Start of Block
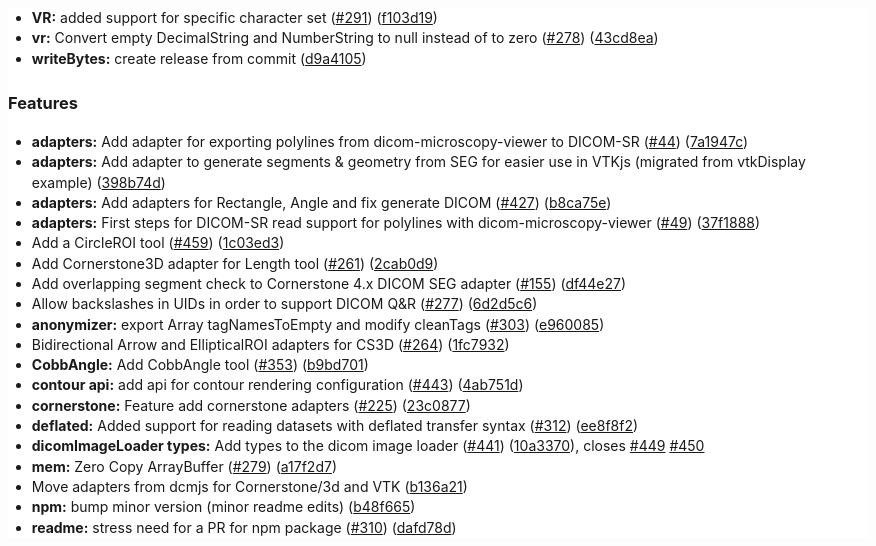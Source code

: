 -   **VR:** added support for specific character set ([#291](https://github.com/dcmjs-org/dcmjs/issues/291)) ([f103d19](https://github.com/dcmjs-org/dcmjs/commit/f103d1918d02780c4881db5c8aa30f653c4da6b6))
-   **vr:** Convert empty DecimalString and NumberString to null instead of to zero ([#278](https://github.com/dcmjs-org/dcmjs/issues/278)) ([43cd8ea](https://github.com/dcmjs-org/dcmjs/commit/43cd8eaa316a08ff1a025b1267fedda239526acb))
-   **writeBytes:** create release from commit ([d9a4105](https://github.com/dcmjs-org/dcmjs/commit/d9a41050e756f9b7e56ef4ae3d5000ce86ea39eb))

### Features

-   **adapters:** Add adapter for exporting polylines from dicom-microscopy-viewer to DICOM-SR ([#44](https://github.com/dcmjs-org/dcmjs/issues/44)) ([7a1947c](https://github.com/dcmjs-org/dcmjs/commit/7a1947c6ec164da4e9f66e90c1bbf1055978b173))
-   **adapters:** Add adapter to generate segments & geometry from SEG for easier use in VTKjs (migrated from vtkDisplay example) ([398b74d](https://github.com/dcmjs-org/dcmjs/commit/398b74d70deb32824a74e98210127326887dfa77))
-   **adapters:** Add adapters for Rectangle, Angle and fix generate DICOM ([#427](https://github.com/dcmjs-org/dcmjs/issues/427)) ([b8ca75e](https://github.com/dcmjs-org/dcmjs/commit/b8ca75e6ba378f175bd987d07f094f44b41a46cf))
-   **adapters:** First steps for DICOM-SR read support for polylines with dicom-microscopy-viewer ([#49](https://github.com/dcmjs-org/dcmjs/issues/49)) ([37f1888](https://github.com/dcmjs-org/dcmjs/commit/37f18881dd7369818de4aa22c5730012c2829616))
-   Add a CircleROI tool ([#459](https://github.com/dcmjs-org/dcmjs/issues/459)) ([1c03ed3](https://github.com/dcmjs-org/dcmjs/commit/1c03ed3457fbb63bbd87315b90bfed99b1cd09cc))
-   Add Cornerstone3D adapter for Length tool ([#261](https://github.com/dcmjs-org/dcmjs/issues/261)) ([2cab0d9](https://github.com/dcmjs-org/dcmjs/commit/2cab0d9edba20e99b11407d41ed2a4bf60a6ab9b))
-   Add overlapping segment check to Cornerstone 4.x DICOM SEG adapter ([#155](https://github.com/dcmjs-org/dcmjs/issues/155)) ([df44e27](https://github.com/dcmjs-org/dcmjs/commit/df44e27b3b1c26082bf3d7a9477ab7f0d5ca1d19))
-   Allow backslashes in UIDs in order to support DICOM Q&R ([#277](https://github.com/dcmjs-org/dcmjs/issues/277)) ([6d2d5c6](https://github.com/dcmjs-org/dcmjs/commit/6d2d5c60f500174abb1be7757094178ec6a1d144))
-   **anonymizer:** export Array tagNamesToEmpty and modify cleanTags ([#303](https://github.com/dcmjs-org/dcmjs/issues/303)) ([e960085](https://github.com/dcmjs-org/dcmjs/commit/e960085ca08fb28a0a8134fbfee7d450722d8c64))
-   Bidirectional Arrow and EllipticalROI adapters for CS3D ([#264](https://github.com/dcmjs-org/dcmjs/issues/264)) ([1fc7932](https://github.com/dcmjs-org/dcmjs/commit/1fc7932e3eed85fa1a0f857d84bab35a2e62d80d))
-   **CobbAngle:** Add CobbAngle tool ([#353](https://github.com/dcmjs-org/dcmjs/issues/353)) ([b9bd701](https://github.com/dcmjs-org/dcmjs/commit/b9bd701df41ae2b8b2afbcf1d092d7587f7b267a))
-   **contour api:** add api for contour rendering configuration ([#443](https://github.com/dcmjs-org/dcmjs/issues/443)) ([4ab751d](https://github.com/dcmjs-org/dcmjs/commit/4ab751df4082c56b64e4b97e9d6ca6de3c60c7e5))
-   **cornerstone:** Feature add cornerstone adapters ([#225](https://github.com/dcmjs-org/dcmjs/issues/225)) ([23c0877](https://github.com/dcmjs-org/dcmjs/commit/23c08777f7a93d4c0576a5e583113029a1a1e05f))
-   **deflated:** Added support for reading datasets with deflated transfer syntax ([#312](https://github.com/dcmjs-org/dcmjs/issues/312)) ([ee8f8f2](https://github.com/dcmjs-org/dcmjs/commit/ee8f8f21babbbd8eac2b19e8e957db2cc5a09325))
-   **dicomImageLoader types:** Add types to the dicom image loader ([#441](https://github.com/dcmjs-org/dcmjs/issues/441)) ([10a3370](https://github.com/dcmjs-org/dcmjs/commit/10a3370b7f23084d1f2c55506079c17dea959659)), closes [#449](https://github.com/dcmjs-org/dcmjs/issues/449) [#450](https://github.com/dcmjs-org/dcmjs/issues/450)
-   **mem:** Zero Copy ArrayBuffer ([#279](https://github.com/dcmjs-org/dcmjs/issues/279)) ([a17f2d7](https://github.com/dcmjs-org/dcmjs/commit/a17f2d75bc102cc789289f0eae51e5b416ce1567))
-   Move adapters from dcmjs for Cornerstone/3d and VTK ([b136a21](https://github.com/dcmjs-org/dcmjs/commit/b136a21fb96bb28c3a10a63b6b78083b897f4e19))
-   **npm:** bump minor version (minor readme edits) ([b48f665](https://github.com/dcmjs-org/dcmjs/commit/b48f665893f5e4b643c68ddc2fc3b13c641b6b29))
-   **readme:** stress need for a PR for npm package ([#310](https://github.com/dcmjs-org/dcmjs/issues/310)) ([dafd78d](https://github.com/dcmjs-org/dcmjs/commit/dafd78d004ccb9d0b505f0b7e0fd461eda9c3710))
End of Block
◆ ASSIGNMENT ◆
Everything in the entries above except the pictures should be given again exactly.

◆ EXERCISE ANSWER ◆
Source code

: -   **VR:** added support for specific character set ([#291](https://github.com/dcmjs-org/dcmjs/issues/291)) ([f103d19](https://github.com/dcmjs-org/dcmjs/commit/f103d1918d02780c4881db5c8aa30f653c4da6b6))
-   **vr:** Convert empty DecimalString and NumberString to null instead of to zero ([#278](https://github.com/dcmjs-org/dcmjs/issues/278)) ([43cd8ea](https://github.com/dcmjs-org/dcmjs/commit/43cd8eaa316a08ff1a025b1267fedda239526acb))
-   **writeBytes:** create release from commit ([d9a4105](https://github.com/dcmjs-org/dcmjs/commit/d9a41050e756f9b7e56ef4ae3d5000ce86ea39eb))

### Features

-   **adapters:** Add adapter for exporting polylines from dicom-microscopy-viewer to DICOM-SR ([#44](https://github.com/dcmjs-org/dcmjs/issues/44)) ([7a1947c](https://github.com/dcmjs-org/dcmjs/commit/7a1947c6ec164da4e9f66e90c1bbf1055978b173))
-   **adapters:** Add adapter to generate segments & geometry from SEG for easier use in VTKjs (migrated from vtkDisplay example) ([398b74d](https://github.com/dcmjs-org/dcmjs/commit/398b74d70deb32824a74e98210127326887dfa77))
-   **adapters:** Add adapters for Rectangle, Angle and fix generate DICOM ([#427](https://github.com/dcmjs-org/dcmjs/issues/427)) ([b8ca75e](https://github.com/dcmjs-org/dcmjs/commit/b8ca75e6ba378f175bd987d07f094f44b41a46cf))
-   **adapters:** First steps for DICOM-SR read support for polylines with dicom-microscopy-viewer ([#49](https://github.com/dcmjs-org/dcmjs/issues/49)) ([37f1888](https://github.com/dcmjs-org/dcmjs/commit/37f18881dd7369818de4aa22c5730012c2829616))
-   Add a CircleROI tool ([#459](https://github.com/dcmjs-org/dcmjs/issues/459)) ([1c03ed3](https://github.com/dcmjs-org/dcmjs/commit/1c03ed3457fbb63bbd87315b90bfed99b1cd09cc))
-   Add Cornerstone3D adapter for Length tool ([#261](https://github.com/dcmjs-org/dcmjs/issues/261)) ([2cab0d9](https://github.com/dcmjs-org/dcmjs/commit/2cab0d9edba20e99b11407d41ed2a4bf60a6ab9b))
-   Add overlapping segment check to Cornerstone 4.x DICOM SEG adapter ([#155](https://github.com/dcmjs-org/dcmjs/issues/155)) ([df44e27](https://github.com/dcmjs-org/dcmjs/commit/df44e27b3b1c26082bf3d7a9477ab7f0d5ca1d19))
-   Allow backslashes in UIDs in order to support DICOM Q&R ([#277](https://github.com/dcmjs-org/dcmjs/issues/277)) ([6d2d5c6](https://github.com/dcmjs-org/dcmjs/commit/6d2d5c60f500174abb1be7757094178ec6a1d144))
-   **anonymizer:** export Array tagNamesToEmpty and modify cleanTags ([#303](https://github.com/dcmjs-org/dcmjs/issues/303)) ([e960085](https://github.com/dcmjs-org/dcmjs/commit/e960085ca08fb28a0a8134fbfee7d450722d8c64))
-   Bidirectional Arrow and EllipticalROI adapters for CS3D ([#264](https://github.com/dcmjs-org/dcmjs/issues/264)) ([1fc7932](https://github.com/dcmjs-org/dcmjs/commit/1fc7932e3eed85fa1a0f857d84bab35a2e62d80d))
-   **CobbAngle:** Add CobbAngle tool ([#353](https://github.com/dcmjs-org/dcmjs/issues/353)) ([b9bd701](https://github.com/dcmjs-org/dcmjs/commit/b9bd701df41ae2b8b2afbcf1d092d7587f7b267a))
-   **contour api:** add api for contour rendering configuration ([#443](https://github.com/dcmjs-org/dcmjs/issues/443)) ([4ab751d](https://github.com/dcmjs-org/dcmjs/commit/4ab751df4082c56b64e4b97e9d6ca6de3c60c7e5))
-   **cornerstone:** Feature add cornerstone adapters ([#225](https://github.com/dcmjs-org/dcmjs/issues/225)) ([23c0877](https://github.com/dcmjs-org/dcmjs/commit/23c08777f7a93d4c0576a5e583113029a1a1e05f))
-   **deflated:** Added support for reading datasets with deflated transfer syntax ([#312](https://github.com/dcmjs-org/dcmjs/issues/312)) ([ee8f8f2](https://github.com/dcmjs-org/dcmjs/commit/ee8f8f21babbbd8eac2b19e8e957db2cc5a09325))
-   **dicomImageLoader types:** Add types to the dicom image loader ([#441](https://github.com/dcmjs-org/dcmjs/issues/441)) ([10a3370](https://github.com/dcmjs-org/dcmjs/commit/10a3370b7f23084d1f2c55506079c17dea959659)), closes [#449](https://github.com/dcmjs-org/dcmjs/issues/449) [#450](https://github.com/dcmjs-org/dcmjs/issues/450)
-   **mem:** Zero Copy ArrayBuffer ([#279](https://github.com/dcmjs-org/dcmjs/issues/279)) ([a17f2d7](https://github.com/dcmjs-org/dcmjs/commit/a17f2d75bc102cc789289f0eae51e5b416ce1567))
-   Move adapters from dcmjs for Cornerstone/3d and VTK ([b136a21](https://github.com/dcmjs-org/dcmjs/commit/b136a21fb96bb28c3a10a63b6b78083b897f4e19))
-   **npm:** bump minor version (minor readme edits) ([b48f665](https://github.com/dcmjs-org/dcmjs/commit/b48f665893f5e4b643c68ddc2fc3b13c641b6b29))
-   **readme:** stress need for a PR for npm package ([#310](https://github.com/dcmjs-org/dcmjs/issues/310)) ([dafd78d](https://github.com/dcmjs-org/dcmjs/commit/dafd78d004ccb9d0b505f0b7e0fd461eda9c3710))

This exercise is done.